Meteor Strike: Investigating a Cosmic Crime Scene

Is there anything sneakier than an asteroid? They run silent, run deep and run very, very fast—hurtling toward Earth from any point in the vast bowl of the sky at speeds that can exceed 40,000 mph (64,000 k/h). They typically whiz right past us or plunge harmlessly and spectacularly into the atmosphere, burning up before they hit the ground—unless, of course, they explode in the sky or collide with the surface, leaving a massive footprint of destruction for miles around.
Asteroids—or, in their atmospheric incarnations, meteors or meteorites—don’t do that kind of damage very often anymore, perhaps once every 70 to 100 years on average. But when they do, they can spell big trouble. You could ask the folks living in the Tunguska region of Russia in 1908, where a 330 ft. (100 m) rock exploded in the sky one morning, flattening trees in an 830 sq. mi. (2,150 sq. km) radius. You could ask the dinosaurs—if they weren’t all dead of course, thanks to a 6 mi. (10 km) rock that struck off the Yucatan 65 million years ago, throwing up a sky darkening debris screen that made the planet too cold for them to survive.

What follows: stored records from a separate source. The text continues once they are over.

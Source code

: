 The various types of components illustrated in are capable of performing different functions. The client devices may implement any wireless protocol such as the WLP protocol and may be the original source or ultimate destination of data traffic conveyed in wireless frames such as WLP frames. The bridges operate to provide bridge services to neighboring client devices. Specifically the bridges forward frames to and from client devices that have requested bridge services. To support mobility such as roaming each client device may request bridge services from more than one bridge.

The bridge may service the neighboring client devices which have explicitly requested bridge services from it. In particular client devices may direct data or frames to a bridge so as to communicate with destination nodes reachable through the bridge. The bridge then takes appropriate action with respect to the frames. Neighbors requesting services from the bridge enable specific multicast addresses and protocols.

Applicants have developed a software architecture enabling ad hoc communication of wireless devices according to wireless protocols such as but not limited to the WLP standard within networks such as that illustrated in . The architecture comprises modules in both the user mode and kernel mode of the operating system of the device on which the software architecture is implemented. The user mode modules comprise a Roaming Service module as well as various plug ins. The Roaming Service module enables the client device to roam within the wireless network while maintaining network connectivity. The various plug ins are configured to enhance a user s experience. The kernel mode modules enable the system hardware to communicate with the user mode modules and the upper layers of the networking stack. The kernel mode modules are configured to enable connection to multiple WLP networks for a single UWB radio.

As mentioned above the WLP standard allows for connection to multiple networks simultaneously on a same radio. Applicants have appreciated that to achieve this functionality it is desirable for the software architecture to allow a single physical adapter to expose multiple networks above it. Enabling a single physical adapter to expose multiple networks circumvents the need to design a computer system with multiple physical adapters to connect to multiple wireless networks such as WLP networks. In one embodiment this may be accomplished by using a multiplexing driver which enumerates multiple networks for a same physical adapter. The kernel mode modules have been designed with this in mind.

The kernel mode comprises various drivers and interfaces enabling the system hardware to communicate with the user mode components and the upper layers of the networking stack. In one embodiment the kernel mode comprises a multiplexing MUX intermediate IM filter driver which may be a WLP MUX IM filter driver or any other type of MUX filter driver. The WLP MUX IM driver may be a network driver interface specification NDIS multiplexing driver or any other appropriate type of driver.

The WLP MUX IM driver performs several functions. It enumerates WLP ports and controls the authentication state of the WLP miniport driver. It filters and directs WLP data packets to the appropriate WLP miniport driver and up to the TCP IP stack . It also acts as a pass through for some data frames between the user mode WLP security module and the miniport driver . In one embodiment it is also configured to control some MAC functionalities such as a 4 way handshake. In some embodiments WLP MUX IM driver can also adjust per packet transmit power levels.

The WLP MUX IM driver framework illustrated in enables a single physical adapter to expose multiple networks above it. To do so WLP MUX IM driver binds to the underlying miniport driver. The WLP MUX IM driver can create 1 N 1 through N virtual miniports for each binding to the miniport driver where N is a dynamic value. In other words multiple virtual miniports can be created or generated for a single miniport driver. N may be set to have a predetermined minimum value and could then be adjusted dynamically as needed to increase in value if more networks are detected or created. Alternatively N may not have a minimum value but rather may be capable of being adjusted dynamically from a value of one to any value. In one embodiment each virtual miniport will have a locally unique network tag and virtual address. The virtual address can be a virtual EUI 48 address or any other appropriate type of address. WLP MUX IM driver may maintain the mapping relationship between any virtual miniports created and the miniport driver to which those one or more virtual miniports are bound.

You could also ask the folks of  Chelyabinsk, just to the east of Russia’s Ural mountains, who on Feb. 15 of this year, experienced the damage that a 66 ft. (20 m) meteor can do when it explodes in the sky. The air-burst, which injured 1,491 people and damaged 7,200 buildings, fortunately claimed no lives and the damage it did was  fixable, meaning that in the long history of potshots from space the Earth has endured in its 4.5 billion year life, this was a comparatively small and forgettable one.